Given records -
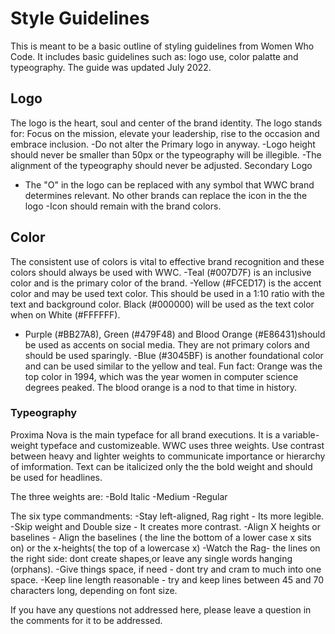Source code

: # Style Guidelines 

This is meant to be a basic outline of styling guidelines from Women Who Code. It includes basic guidelines such as:
logo use, color palatte and typeography. The guide was updated July 2022.

## Logo

The logo is the heart, soul and center of the brand identity.
The logo stands for: Focus on the mission, elevate your leadership, rise to the occasion and embrace inclusion.
 -Do not alter the Primary logo in anyway. 
 -Logo height should never be smaller than 50px or the typeography will be illegible.
 -The alignment of the typeography should never be adjusted.
 Secondary Logo
 - The "O" in the logo can be replaced with any symbol that WWC brand determines relevant. No other brands can replace the icon in the the logo
 -Icon should remain with the brand colors.


## Color

The consistent use of colors is vital to effective brand recognition and these colors should always be used with WWC.
-Teal (#007D7F) is an inclusive color and is the primary color of the brand.
-Yellow (#FCED17) is the accent color and may be used text color. This should be used in a  1:10 ratio with the text and background color. Black (#000000) will be used as the text color when on White (#FFFFFF).
- Purple (#BB27A8), Green (#479F48) and Blood Orange (#E86431)should be used as accents on social media. They are not primary colors and should be used sparingly.
-Blue (#3045BF) is another foundational color and can be used similar to the yellow and teal. 
Fun fact:  Orange was the top color in 1994, which was the year women in  computer science degrees peaked. The blood orange is a nod to that time in history.

### Typeography

Proxima Nova is the main typeface for all brand executions. It is a variable-weight typeface and customizeable. WWC uses three weights. Use contrast between heavy and lighter weights to communicate importance or hierarchy of imformation.
Text can be italicized only the the bold weight and should be used for headlines.

The three weights are:
-Bold Italic
-Medium
-Regular

The six type commandments:
-Stay left-aligned, Rag right - Its more legible.
-Skip weight and Double size - It creates more contrast.
-Align X heights or baselines - Align the baselines ( the line the bottom of a lower case x sits on) or the x-heights( the top of a lowercase x)
-Watch the Rag- the lines on the right side: dont create shapes,or leave any single words hanging (orphans).
-Give things space, if need - dont try and cram to much into one space.
-Keep line length reasonable - try and keep lines between 45 and 70 characters long, depending on font size.

If you have any questions not addressed here, please leave a question in the comments for it to be addressed. 
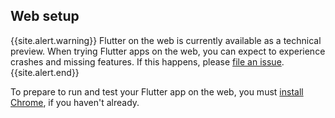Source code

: ## Web setup

{{site.alert.warning}}
  Flutter on the web is currently available as a technical preview.
  When trying Flutter apps on the web, you can expect to experience
  crashes and missing features.
  If this happens, please [file an issue][].
{{site.alert.end}}

To prepare to run and test your Flutter app on the web,
you must [install Chrome][], if you haven't already.

[install Chrome]: https://www.google.com/chrome/
[file an issue]: {{site.github}}/flutter/flutter/issues/new


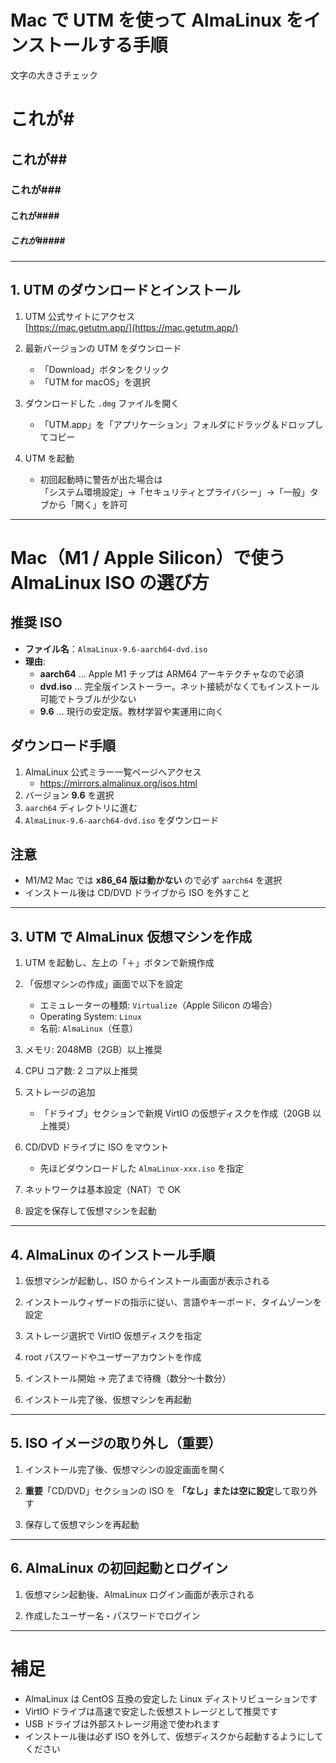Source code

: # Mac で UTM を使って AlmaLinux をインストールする手順

文字の大きさチェック

# これが#

## これが##

### これが###

#### これが####

##### これが#####

---

## 1. UTM のダウンロードとインストール

1. UTM 公式サイトにアクセス  
   [https://mac.getutm.app/](https://mac.getutm.app/)

2. 最新バージョンの UTM をダウンロード

   - 「Download」ボタンをクリック
   - 「UTM for macOS」を選択

3. ダウンロードした `.dmg` ファイルを開く

   - 「UTM.app」を「アプリケーション」フォルダにドラッグ＆ドロップしてコピー

4. UTM を起動
   - 初回起動時に警告が出た場合は  
     「システム環境設定」→「セキュリティとプライバシー」→「一般」タブから「開く」を許可

---

# Mac（M1 / Apple Silicon）で使う AlmaLinux ISO の選び方

## 推奨 ISO

- **ファイル名**：`AlmaLinux-9.6-aarch64-dvd.iso`
- **理由**:
  - **aarch64** … Apple M1 チップは ARM64 アーキテクチャなので必須
  - **dvd.iso** … 完全版インストーラー。ネット接続がなくてもインストール可能でトラブルが少ない
  - **9.6** … 現行の安定版。教材学習や実運用に向く

## ダウンロード手順

1. AlmaLinux 公式ミラー一覧ページへアクセス
   - https://mirrors.almalinux.org/isos.html
2. バージョン **9.6** を選択
3. `aarch64` ディレクトリに進む
4. `AlmaLinux-9.6-aarch64-dvd.iso` をダウンロード

## 注意

- M1/M2 Mac では **x86_64 版は動かない** ので必ず `aarch64` を選択
- インストール後は CD/DVD ドライブから ISO を外すこと

---

## 3. UTM で AlmaLinux 仮想マシンを作成

1. UTM を起動し、左上の「＋」ボタンで新規作成

2. 「仮想マシンの作成」画面で以下を設定

   - エミュレーターの種類: `Virtualize`（Apple Silicon の場合）
   - Operating System: `Linux`
   - 名前: `AlmaLinux`（任意）

3. メモリ: 2048MB（2GB）以上推奨
4. CPU コア数: 2 コア以上推奨

5. ストレージの追加

   - 「ドライブ」セクションで新規 VirtIO の仮想ディスクを作成（20GB 以上推奨）

6. CD/DVD ドライブに ISO をマウント

   - 先ほどダウンロードした `AlmaLinux-xxx.iso` を指定

7. ネットワークは基本設定（NAT）で OK

8. 設定を保存して仮想マシンを起動

---

## 4. AlmaLinux のインストール手順

1. 仮想マシンが起動し、ISO からインストール画面が表示される

2. インストールウィザードの指示に従い、言語やキーボード、タイムゾーンを設定

3. ストレージ選択で VirtIO 仮想ディスクを指定

4. root パスワードやユーザーアカウントを作成

5. インストール開始 → 完了まで待機（数分〜十数分）

6. インストール完了後、仮想マシンを再起動

---

## 5. ISO イメージの取り外し（重要）

1. インストール完了後、仮想マシンの設定画面を開く

2. **重要**「CD/DVD」セクションの ISO を **「なし」または空に設定**して取り外す

3. 保存して仮想マシンを再起動

---

## 6. AlmaLinux の初回起動とログイン

1. 仮想マシン起動後、AlmaLinux ログイン画面が表示される

2. 作成したユーザー名・パスワードでログイン

---

# 補足

- AlmaLinux は CentOS 互換の安定した Linux ディストリビューションです
- VirtIO ドライブは高速で安定した仮想ストレージとして推奨です
- USB ドライブは外部ストレージ用途で使われます
- インストール後は必ず ISO を外して、仮想ディスクから起動するようにしてください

Exercise description - Please determine how many lines of the listing above include the word "https" and state only that number.

Answer box - 3